■ Task item
An exact transcription of all the data is required; the pictures are to be left out.

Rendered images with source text
------

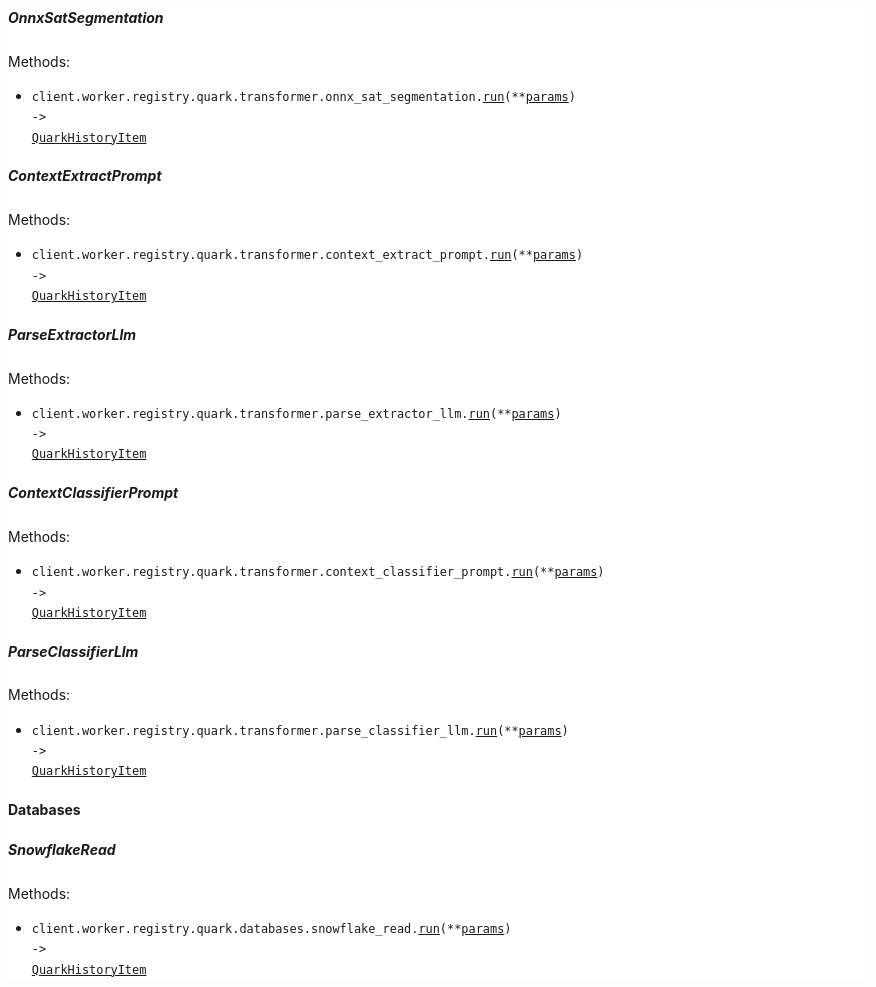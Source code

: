 ##### OnnxSatSegmentation

Methods:

- <code title="post /worker/registry/quark/transformer/onnx_sat_segmentation/run">client.worker.registry.quark.transformer.onnx_sat_segmentation.<a href="./src/quarkupy/resources/worker/registry/quark/transformer/onnx_sat_segmentation.py">run</a>(\*\*<a href="src/quarkupy/types/worker/registry/quark/transformer/onnx_sat_segmentation_run_params.py">params</a>) -> <a href="./src/quarkupy/types/history/quark_history_item.py">QuarkHistoryItem</a></code>

##### ContextExtractPrompt

Methods:

- <code title="post /worker/registry/quark/transformer/context_extract_prompt/run">client.worker.registry.quark.transformer.context_extract_prompt.<a href="./src/quarkupy/resources/worker/registry/quark/transformer/context_extract_prompt.py">run</a>(\*\*<a href="src/quarkupy/types/worker/registry/quark/transformer/context_extract_prompt_run_params.py">params</a>) -> <a href="./src/quarkupy/types/history/quark_history_item.py">QuarkHistoryItem</a></code>

##### ParseExtractorLlm

Methods:

- <code title="post /worker/registry/quark/transformer/parse_extractor_llm/run">client.worker.registry.quark.transformer.parse_extractor_llm.<a href="./src/quarkupy/resources/worker/registry/quark/transformer/parse_extractor_llm.py">run</a>(\*\*<a href="src/quarkupy/types/worker/registry/quark/transformer/parse_extractor_llm_run_params.py">params</a>) -> <a href="./src/quarkupy/types/history/quark_history_item.py">QuarkHistoryItem</a></code>

##### ContextClassifierPrompt

Methods:

- <code title="post /worker/registry/quark/transformer/context_classifier_prompt/run">client.worker.registry.quark.transformer.context_classifier_prompt.<a href="./src/quarkupy/resources/worker/registry/quark/transformer/context_classifier_prompt.py">run</a>(\*\*<a href="src/quarkupy/types/worker/registry/quark/transformer/context_classifier_prompt_run_params.py">params</a>) -> <a href="./src/quarkupy/types/history/quark_history_item.py">QuarkHistoryItem</a></code>

##### ParseClassifierLlm

Methods:

- <code title="post /worker/registry/quark/transformer/parse_classifier_llm/run">client.worker.registry.quark.transformer.parse_classifier_llm.<a href="./src/quarkupy/resources/worker/registry/quark/transformer/parse_classifier_llm.py">run</a>(\*\*<a href="src/quarkupy/types/worker/registry/quark/transformer/parse_classifier_llm_run_params.py">params</a>) -> <a href="./src/quarkupy/types/history/quark_history_item.py">QuarkHistoryItem</a></code>

#### Databases

##### SnowflakeRead

Methods:

- <code title="post /worker/registry/quark/databases/snowflake_read/run">client.worker.registry.quark.databases.snowflake_read.<a href="./src/quarkupy/resources/worker/registry/quark/databases/snowflake_read.py">run</a>(\*\*<a href="src/quarkupy/types/worker/registry/quark/databases/snowflake_read_run_params.py">params</a>) -> <a href="./src/quarkupy/types/history/quark_history_item.py">QuarkHistoryItem</a></code>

------

■ Written solution
Source code

: ##### OnnxSatSegmentation

Methods:

- <code title="post /worker/registry/quark/transformer/onnx_sat_segmentation/run">client.worker.registry.quark.transformer.onnx_sat_segmentation.<a href="./src/quarkupy/resources/worker/registry/quark/transformer/onnx_sat_segmentation.py">run</a>(\*\*<a href="src/quarkupy/types/worker/registry/quark/transformer/onnx_sat_segmentation_run_params.py">params</a>) -> <a href="./src/quarkupy/types/history/quark_history_item.py">QuarkHistoryItem</a></code>

##### ContextExtractPrompt

Methods:

- <code title="post /worker/registry/quark/transformer/context_extract_prompt/run">client.worker.registry.quark.transformer.context_extract_prompt.<a href="./src/quarkupy/resources/worker/registry/quark/transformer/context_extract_prompt.py">run</a>(\*\*<a href="src/quarkupy/types/worker/registry/quark/transformer/context_extract_prompt_run_params.py">params</a>) -> <a href="./src/quarkupy/types/history/quark_history_item.py">QuarkHistoryItem</a></code>

##### ParseExtractorLlm

Methods:

- <code title="post /worker/registry/quark/transformer/parse_extractor_llm/run">client.worker.registry.quark.transformer.parse_extractor_llm.<a href="./src/quarkupy/resources/worker/registry/quark/transformer/parse_extractor_llm.py">run</a>(\*\*<a href="src/quarkupy/types/worker/registry/quark/transformer/parse_extractor_llm_run_params.py">params</a>) -> <a href="./src/quarkupy/types/history/quark_history_item.py">QuarkHistoryItem</a></code>

##### ContextClassifierPrompt

Methods:

- <code title="post /worker/registry/quark/transformer/context_classifier_prompt/run">client.worker.registry.quark.transformer.context_classifier_prompt.<a href="./src/quarkupy/resources/worker/registry/quark/transformer/context_classifier_prompt.py">run</a>(\*\*<a href="src/quarkupy/types/worker/registry/quark/transformer/context_classifier_prompt_run_params.py">params</a>) -> <a href="./src/quarkupy/types/history/quark_history_item.py">QuarkHistoryItem</a></code>

##### ParseClassifierLlm

Methods:

- <code title="post /worker/registry/quark/transformer/parse_classifier_llm/run">client.worker.registry.quark.transformer.parse_classifier_llm.<a href="./src/quarkupy/resources/worker/registry/quark/transformer/parse_classifier_llm.py">run</a>(\*\*<a href="src/quarkupy/types/worker/registry/quark/transformer/parse_classifier_llm_run_params.py">params</a>) -> <a href="./src/quarkupy/types/history/quark_history_item.py">QuarkHistoryItem</a></code>

#### Databases

##### SnowflakeRead

Methods:

- <code title="post /worker/registry/quark/databases/snowflake_read/run">client.worker.registry.quark.databases.snowflake_read.<a href="./src/quarkupy/resources/worker/registry/quark/databases/snowflake_read.py">run</a>(\*\*<a href="src/quarkupy/types/worker/registry/quark/databases/snowflake_read_run_params.py">params</a>) -> <a href="./src/quarkupy/types/history/quark_history_item.py">QuarkHistoryItem</a></code>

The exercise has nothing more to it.